_What the task asks_: Below is some data. Retype exactly the lines starting at the one with "The purpose of" and ending at the one with "- movie_data.csv: The".

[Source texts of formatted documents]
---*---

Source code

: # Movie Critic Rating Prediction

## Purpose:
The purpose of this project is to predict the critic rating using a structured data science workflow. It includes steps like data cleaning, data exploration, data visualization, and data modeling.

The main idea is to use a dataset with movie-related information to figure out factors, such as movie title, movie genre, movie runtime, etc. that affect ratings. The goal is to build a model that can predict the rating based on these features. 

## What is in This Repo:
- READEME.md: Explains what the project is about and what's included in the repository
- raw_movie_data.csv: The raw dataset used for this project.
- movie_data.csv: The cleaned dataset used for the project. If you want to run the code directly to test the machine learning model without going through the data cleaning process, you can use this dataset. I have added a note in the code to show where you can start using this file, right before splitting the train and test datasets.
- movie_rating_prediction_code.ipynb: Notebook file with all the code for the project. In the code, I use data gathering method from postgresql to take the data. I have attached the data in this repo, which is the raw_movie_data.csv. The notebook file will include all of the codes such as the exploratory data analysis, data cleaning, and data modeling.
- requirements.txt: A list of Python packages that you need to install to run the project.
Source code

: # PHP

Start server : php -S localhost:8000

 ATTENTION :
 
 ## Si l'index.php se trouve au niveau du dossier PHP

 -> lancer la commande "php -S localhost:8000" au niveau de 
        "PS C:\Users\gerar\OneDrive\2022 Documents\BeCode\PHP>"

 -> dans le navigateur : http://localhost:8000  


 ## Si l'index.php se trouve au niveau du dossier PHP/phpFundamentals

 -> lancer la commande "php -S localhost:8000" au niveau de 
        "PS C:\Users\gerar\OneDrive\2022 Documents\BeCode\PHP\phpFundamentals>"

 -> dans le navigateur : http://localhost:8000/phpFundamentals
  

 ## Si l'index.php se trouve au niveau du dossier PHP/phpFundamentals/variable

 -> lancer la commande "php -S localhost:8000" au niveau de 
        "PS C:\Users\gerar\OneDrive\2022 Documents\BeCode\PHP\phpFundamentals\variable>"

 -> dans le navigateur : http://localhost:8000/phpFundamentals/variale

---*---

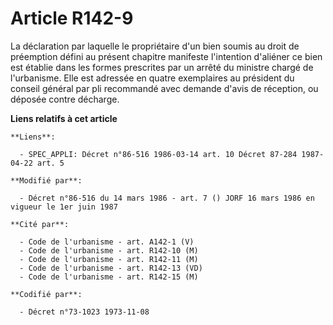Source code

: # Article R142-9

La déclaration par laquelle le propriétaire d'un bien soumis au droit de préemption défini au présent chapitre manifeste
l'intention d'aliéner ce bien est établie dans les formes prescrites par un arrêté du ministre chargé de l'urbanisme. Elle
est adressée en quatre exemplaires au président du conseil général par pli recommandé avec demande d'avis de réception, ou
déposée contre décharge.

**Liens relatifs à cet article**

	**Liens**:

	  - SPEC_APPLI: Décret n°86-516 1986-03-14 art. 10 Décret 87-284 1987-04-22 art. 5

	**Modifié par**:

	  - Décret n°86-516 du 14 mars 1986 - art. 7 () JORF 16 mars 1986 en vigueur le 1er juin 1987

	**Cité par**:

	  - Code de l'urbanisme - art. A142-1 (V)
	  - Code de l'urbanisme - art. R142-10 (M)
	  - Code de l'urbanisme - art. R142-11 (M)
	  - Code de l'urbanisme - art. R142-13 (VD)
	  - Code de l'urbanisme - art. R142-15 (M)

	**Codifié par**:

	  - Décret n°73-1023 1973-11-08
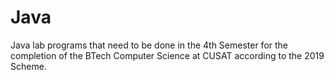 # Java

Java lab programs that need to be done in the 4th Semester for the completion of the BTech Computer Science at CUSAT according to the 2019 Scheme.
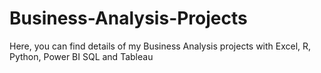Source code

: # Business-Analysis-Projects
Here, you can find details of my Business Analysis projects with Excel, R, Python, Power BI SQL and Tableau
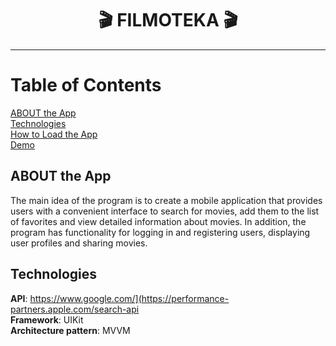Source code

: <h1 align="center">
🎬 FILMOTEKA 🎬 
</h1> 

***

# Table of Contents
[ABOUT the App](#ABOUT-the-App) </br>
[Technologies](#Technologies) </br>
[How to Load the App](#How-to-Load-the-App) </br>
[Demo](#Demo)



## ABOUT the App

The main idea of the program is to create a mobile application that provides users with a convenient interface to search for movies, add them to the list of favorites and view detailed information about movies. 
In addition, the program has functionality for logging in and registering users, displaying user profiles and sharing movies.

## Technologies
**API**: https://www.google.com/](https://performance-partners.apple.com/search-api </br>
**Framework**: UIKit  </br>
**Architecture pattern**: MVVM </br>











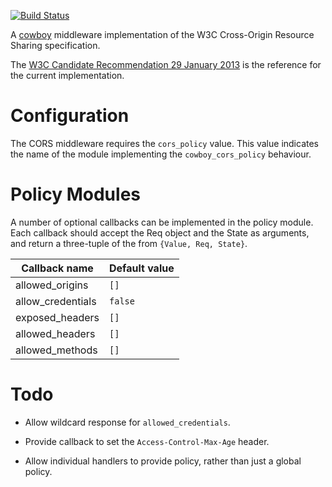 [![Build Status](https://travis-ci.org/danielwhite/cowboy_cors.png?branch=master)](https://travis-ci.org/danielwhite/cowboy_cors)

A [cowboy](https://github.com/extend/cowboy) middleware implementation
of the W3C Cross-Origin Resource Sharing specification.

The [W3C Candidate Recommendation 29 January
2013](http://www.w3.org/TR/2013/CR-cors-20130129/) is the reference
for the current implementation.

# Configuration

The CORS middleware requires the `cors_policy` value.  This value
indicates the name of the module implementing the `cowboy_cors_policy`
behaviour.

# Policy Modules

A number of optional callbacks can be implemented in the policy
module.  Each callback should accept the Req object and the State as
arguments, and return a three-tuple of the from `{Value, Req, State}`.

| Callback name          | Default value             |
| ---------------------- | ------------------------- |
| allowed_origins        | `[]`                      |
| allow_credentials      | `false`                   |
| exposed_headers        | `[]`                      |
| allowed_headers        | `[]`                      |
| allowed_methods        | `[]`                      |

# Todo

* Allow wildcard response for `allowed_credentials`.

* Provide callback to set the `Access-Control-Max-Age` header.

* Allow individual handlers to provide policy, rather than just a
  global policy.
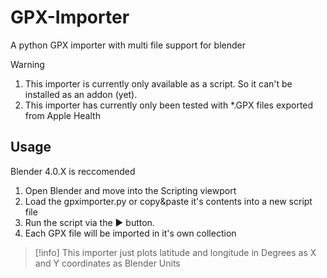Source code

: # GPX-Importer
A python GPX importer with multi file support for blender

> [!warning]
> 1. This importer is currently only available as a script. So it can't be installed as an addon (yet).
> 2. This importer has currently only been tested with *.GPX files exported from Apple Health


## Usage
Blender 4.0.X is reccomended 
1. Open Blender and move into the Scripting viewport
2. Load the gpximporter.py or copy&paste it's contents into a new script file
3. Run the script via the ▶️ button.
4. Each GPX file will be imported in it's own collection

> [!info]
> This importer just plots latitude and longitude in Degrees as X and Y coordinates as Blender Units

---*---

_Exercise response_:
The purpose of this project is to predict the critic rating using a structured data science workflow. It includes steps like data cleaning, data exploration, data visualization, and data modeling.

The main idea is to use a dataset with movie-related information to figure out factors, such as movie title, movie genre, movie runtime, etc. that affect ratings. The goal is to build a model that can predict the rating based on these features. 

## What is in This Repo:
- READEME.md: Explains what the project is about and what's included in the repository
- raw_movie_data.csv: The raw dataset used for this project.
- movie_data.csv: The cleaned dataset used for the project. If you want to run the code directly to test the machine learning model without going through the data cleaning process, you can use this dataset. I have added a note in the code to show where you can start using this file, right before splitting the train and test datasets.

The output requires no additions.